• **Data supplied**
* * * * * * * * *

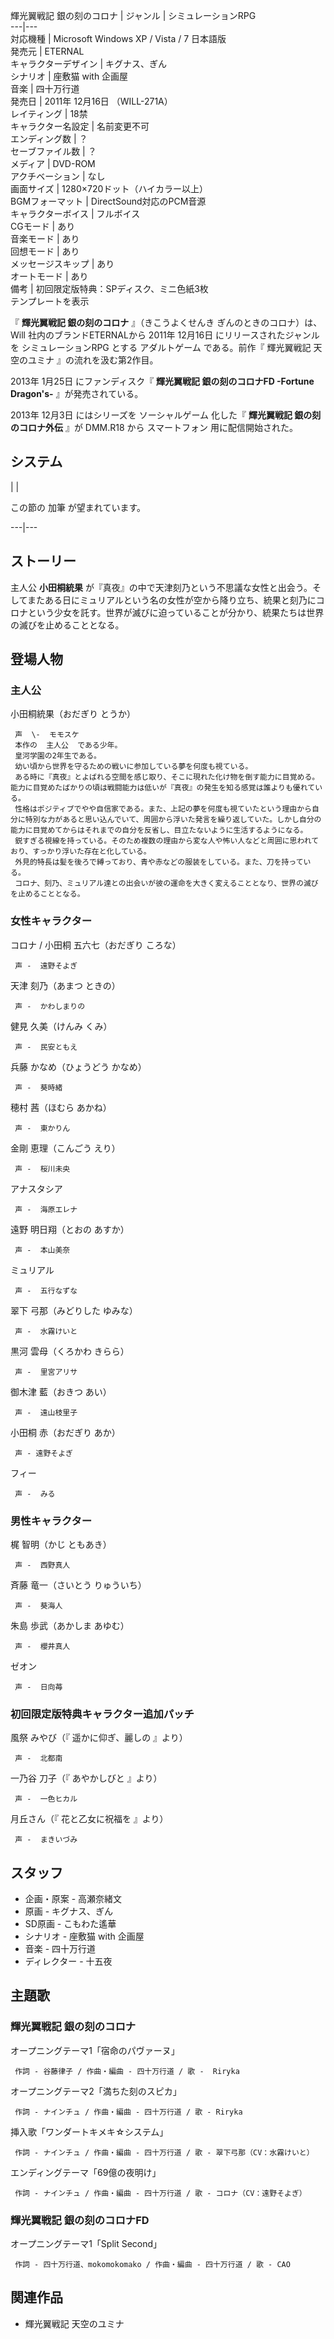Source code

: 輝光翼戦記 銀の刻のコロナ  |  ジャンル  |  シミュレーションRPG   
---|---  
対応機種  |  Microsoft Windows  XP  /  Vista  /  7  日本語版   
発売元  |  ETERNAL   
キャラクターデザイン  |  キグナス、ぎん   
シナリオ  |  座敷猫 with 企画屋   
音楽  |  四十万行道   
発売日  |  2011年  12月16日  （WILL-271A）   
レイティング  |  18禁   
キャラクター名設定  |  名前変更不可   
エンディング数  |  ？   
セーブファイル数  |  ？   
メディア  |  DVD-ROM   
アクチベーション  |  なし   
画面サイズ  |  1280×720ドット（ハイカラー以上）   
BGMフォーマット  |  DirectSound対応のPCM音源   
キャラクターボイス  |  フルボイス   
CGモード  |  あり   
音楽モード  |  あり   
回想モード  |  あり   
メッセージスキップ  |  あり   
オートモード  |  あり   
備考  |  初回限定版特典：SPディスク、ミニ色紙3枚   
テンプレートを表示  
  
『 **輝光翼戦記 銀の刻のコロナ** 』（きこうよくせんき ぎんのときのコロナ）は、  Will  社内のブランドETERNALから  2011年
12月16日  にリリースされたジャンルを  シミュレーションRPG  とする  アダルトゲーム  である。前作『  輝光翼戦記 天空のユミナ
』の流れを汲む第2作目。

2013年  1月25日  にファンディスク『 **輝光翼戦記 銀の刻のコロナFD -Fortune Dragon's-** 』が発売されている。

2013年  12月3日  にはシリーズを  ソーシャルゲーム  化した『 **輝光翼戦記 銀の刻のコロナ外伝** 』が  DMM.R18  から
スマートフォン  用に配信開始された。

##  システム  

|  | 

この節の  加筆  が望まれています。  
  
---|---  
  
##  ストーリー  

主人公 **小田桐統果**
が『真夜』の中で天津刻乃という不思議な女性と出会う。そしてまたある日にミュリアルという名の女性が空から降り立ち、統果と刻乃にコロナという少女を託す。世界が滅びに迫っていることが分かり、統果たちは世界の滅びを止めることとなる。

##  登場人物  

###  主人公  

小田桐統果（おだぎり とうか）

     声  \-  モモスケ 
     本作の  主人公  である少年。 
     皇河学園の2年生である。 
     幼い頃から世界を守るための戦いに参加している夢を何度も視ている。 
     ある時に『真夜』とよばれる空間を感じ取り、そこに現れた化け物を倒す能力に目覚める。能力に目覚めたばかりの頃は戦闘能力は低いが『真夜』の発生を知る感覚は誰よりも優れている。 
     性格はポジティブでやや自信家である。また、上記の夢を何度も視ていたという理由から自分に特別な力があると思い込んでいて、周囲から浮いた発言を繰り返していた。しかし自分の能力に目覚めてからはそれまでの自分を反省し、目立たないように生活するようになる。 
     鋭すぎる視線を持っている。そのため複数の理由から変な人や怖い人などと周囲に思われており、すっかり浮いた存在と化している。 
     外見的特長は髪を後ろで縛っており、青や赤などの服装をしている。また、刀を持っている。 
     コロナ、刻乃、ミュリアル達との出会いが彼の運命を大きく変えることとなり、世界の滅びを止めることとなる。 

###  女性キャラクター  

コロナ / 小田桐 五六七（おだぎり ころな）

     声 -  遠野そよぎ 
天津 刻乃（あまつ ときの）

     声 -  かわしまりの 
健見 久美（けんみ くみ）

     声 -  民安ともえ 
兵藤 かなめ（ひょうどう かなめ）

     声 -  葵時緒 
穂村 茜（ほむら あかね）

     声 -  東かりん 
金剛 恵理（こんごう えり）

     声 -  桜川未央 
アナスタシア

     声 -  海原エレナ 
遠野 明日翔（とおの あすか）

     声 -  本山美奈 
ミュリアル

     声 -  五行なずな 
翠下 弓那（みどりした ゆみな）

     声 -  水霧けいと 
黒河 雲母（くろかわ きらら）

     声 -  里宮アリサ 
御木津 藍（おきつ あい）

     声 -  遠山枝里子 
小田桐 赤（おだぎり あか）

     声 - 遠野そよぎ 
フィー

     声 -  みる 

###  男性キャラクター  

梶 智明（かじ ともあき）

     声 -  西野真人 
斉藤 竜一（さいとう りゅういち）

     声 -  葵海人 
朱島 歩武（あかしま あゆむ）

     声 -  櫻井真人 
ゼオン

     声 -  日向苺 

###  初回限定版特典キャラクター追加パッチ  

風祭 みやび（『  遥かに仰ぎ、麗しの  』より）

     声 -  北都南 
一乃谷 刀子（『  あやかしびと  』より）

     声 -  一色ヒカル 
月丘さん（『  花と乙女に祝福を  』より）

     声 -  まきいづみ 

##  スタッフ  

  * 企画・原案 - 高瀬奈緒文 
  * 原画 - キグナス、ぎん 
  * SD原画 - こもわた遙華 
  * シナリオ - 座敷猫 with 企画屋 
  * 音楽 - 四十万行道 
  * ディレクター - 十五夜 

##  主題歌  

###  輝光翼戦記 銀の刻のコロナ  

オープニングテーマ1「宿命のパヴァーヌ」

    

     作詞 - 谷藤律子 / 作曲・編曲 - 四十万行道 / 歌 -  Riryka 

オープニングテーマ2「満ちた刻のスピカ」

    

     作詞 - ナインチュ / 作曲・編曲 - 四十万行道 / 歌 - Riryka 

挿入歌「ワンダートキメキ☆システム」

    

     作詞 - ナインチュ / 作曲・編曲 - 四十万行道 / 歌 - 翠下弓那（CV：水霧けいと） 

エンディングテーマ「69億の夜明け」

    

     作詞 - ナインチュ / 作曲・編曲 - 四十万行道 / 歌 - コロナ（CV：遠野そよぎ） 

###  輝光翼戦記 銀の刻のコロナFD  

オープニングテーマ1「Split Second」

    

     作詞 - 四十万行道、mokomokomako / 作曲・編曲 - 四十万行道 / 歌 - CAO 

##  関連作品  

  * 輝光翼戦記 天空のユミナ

* * * * * * * * *

• **Prompt**
Please output every entry above exactly, without the pictures.

• **Your response**
Source code

: 輝光翼戦記 銀の刻のコロナ  |  ジャンル  |  シミュレーションRPG   
---|---  
対応機種  |  Microsoft Windows  XP  /  Vista  /  7  日本語版   
発売元  |  ETERNAL   
キャラクターデザイン  |  キグナス、ぎん   
シナリオ  |  座敷猫 with 企画屋   
音楽  |  四十万行道   
発売日  |  2011年  12月16日  （WILL-271A）   
レイティング  |  18禁   
キャラクター名設定  |  名前変更不可   
エンディング数  |  ？   
セーブファイル数  |  ？   
メディア  |  DVD-ROM   
アクチベーション  |  なし   
画面サイズ  |  1280×720ドット（ハイカラー以上）   
BGMフォーマット  |  DirectSound対応のPCM音源   
キャラクターボイス  |  フルボイス   
CGモード  |  あり   
音楽モード  |  あり   
回想モード  |  あり   
メッセージスキップ  |  あり   
オートモード  |  あり   
備考  |  初回限定版特典：SPディスク、ミニ色紙3枚   
テンプレートを表示  
  
『 **輝光翼戦記 銀の刻のコロナ** 』（きこうよくせんき ぎんのときのコロナ）は、  Will  社内のブランドETERNALから  2011年
12月16日  にリリースされたジャンルを  シミュレーションRPG  とする  アダルトゲーム  である。前作『  輝光翼戦記 天空のユミナ
』の流れを汲む第2作目。

2013年  1月25日  にファンディスク『 **輝光翼戦記 銀の刻のコロナFD -Fortune Dragon's-** 』が発売されている。

2013年  12月3日  にはシリーズを  ソーシャルゲーム  化した『 **輝光翼戦記 銀の刻のコロナ外伝** 』が  DMM.R18  から
スマートフォン  用に配信開始された。

##  システム  

|  | 

この節の  加筆  が望まれています。  
  
---|---  
  
##  ストーリー  

主人公 **小田桐統果**
が『真夜』の中で天津刻乃という不思議な女性と出会う。そしてまたある日にミュリアルという名の女性が空から降り立ち、統果と刻乃にコロナという少女を託す。世界が滅びに迫っていることが分かり、統果たちは世界の滅びを止めることとなる。

##  登場人物  

###  主人公  

小田桐統果（おだぎり とうか）

     声  \-  モモスケ 
     本作の  主人公  である少年。 
     皇河学園の2年生である。 
     幼い頃から世界を守るための戦いに参加している夢を何度も視ている。 
     ある時に『真夜』とよばれる空間を感じ取り、そこに現れた化け物を倒す能力に目覚める。能力に目覚めたばかりの頃は戦闘能力は低いが『真夜』の発生を知る感覚は誰よりも優れている。 
     性格はポジティブでやや自信家である。また、上記の夢を何度も視ていたという理由から自分に特別な力があると思い込んでいて、周囲から浮いた発言を繰り返していた。しかし自分の能力に目覚めてからはそれまでの自分を反省し、目立たないように生活するようになる。 
     鋭すぎる視線を持っている。そのため複数の理由から変な人や怖い人などと周囲に思われており、すっかり浮いた存在と化している。 
     外見的特長は髪を後ろで縛っており、青や赤などの服装をしている。また、刀を持っている。 
     コロナ、刻乃、ミュリアル達との出会いが彼の運命を大きく変えることとなり、世界の滅びを止めることとなる。 

###  女性キャラクター  

コロナ / 小田桐 五六七（おだぎり ころな）

     声 -  遠野そよぎ 
天津 刻乃（あまつ ときの）

     声 -  かわしまりの 
健見 久美（けんみ くみ）

     声 -  民安ともえ 
兵藤 かなめ（ひょうどう かなめ）

     声 -  葵時緒 
穂村 茜（ほむら あかね）

     声 -  東かりん 
金剛 恵理（こんごう えり）

     声 -  桜川未央 
アナスタシア

     声 -  海原エレナ 
遠野 明日翔（とおの あすか）

     声 -  本山美奈 
ミュリアル

     声 -  五行なずな 
翠下 弓那（みどりした ゆみな）

     声 -  水霧けいと 
黒河 雲母（くろかわ きらら）

     声 -  里宮アリサ 
御木津 藍（おきつ あい）

     声 -  遠山枝里子 
小田桐 赤（おだぎり あか）

     声 - 遠野そよぎ 
フィー

     声 -  みる 

###  男性キャラクター  

梶 智明（かじ ともあき）

     声 -  西野真人 
斉藤 竜一（さいとう りゅういち）

     声 -  葵海人 
朱島 歩武（あかしま あゆむ）

     声 -  櫻井真人 
ゼオン

     声 -  日向苺 

###  初回限定版特典キャラクター追加パッチ  

風祭 みやび（『  遥かに仰ぎ、麗しの  』より）

     声 -  北都南 
一乃谷 刀子（『  あやかしびと  』より）

     声 -  一色ヒカル 
月丘さん（『  花と乙女に祝福を  』より）

     声 -  まきいづみ 

##  スタッフ  

  * 企画・原案 - 高瀬奈緒文 
  * 原画 - キグナス、ぎん 
  * SD原画 - こもわた遙華 
  * シナリオ - 座敷猫 with 企画屋 
  * 音楽 - 四十万行道 
  * ディレクター - 十五夜 

##  主題歌  

###  輝光翼戦記 銀の刻のコロナ  

オープニングテーマ1「宿命のパヴァーヌ」

    

     作詞 - 谷藤律子 / 作曲・編曲 - 四十万行道 / 歌 -  Riryka 

オープニングテーマ2「満ちた刻のスピカ」

    

     作詞 - ナインチュ / 作曲・編曲 - 四十万行道 / 歌 - Riryka 

挿入歌「ワンダートキメキ☆システム」

    

     作詞 - ナインチュ / 作曲・編曲 - 四十万行道 / 歌 - 翠下弓那（CV：水霧けいと） 

エンディングテーマ「69億の夜明け」

    

     作詞 - ナインチュ / 作曲・編曲 - 四十万行道 / 歌 - コロナ（CV：遠野そよぎ） 

###  輝光翼戦記 銀の刻のコロナFD  

オープニングテーマ1「Split Second」

    

     作詞 - 四十万行道、mokomokomako / 作曲・編曲 - 四十万行道 / 歌 - CAO 

##  関連作品  

  * 輝光翼戦記 天空のユミナ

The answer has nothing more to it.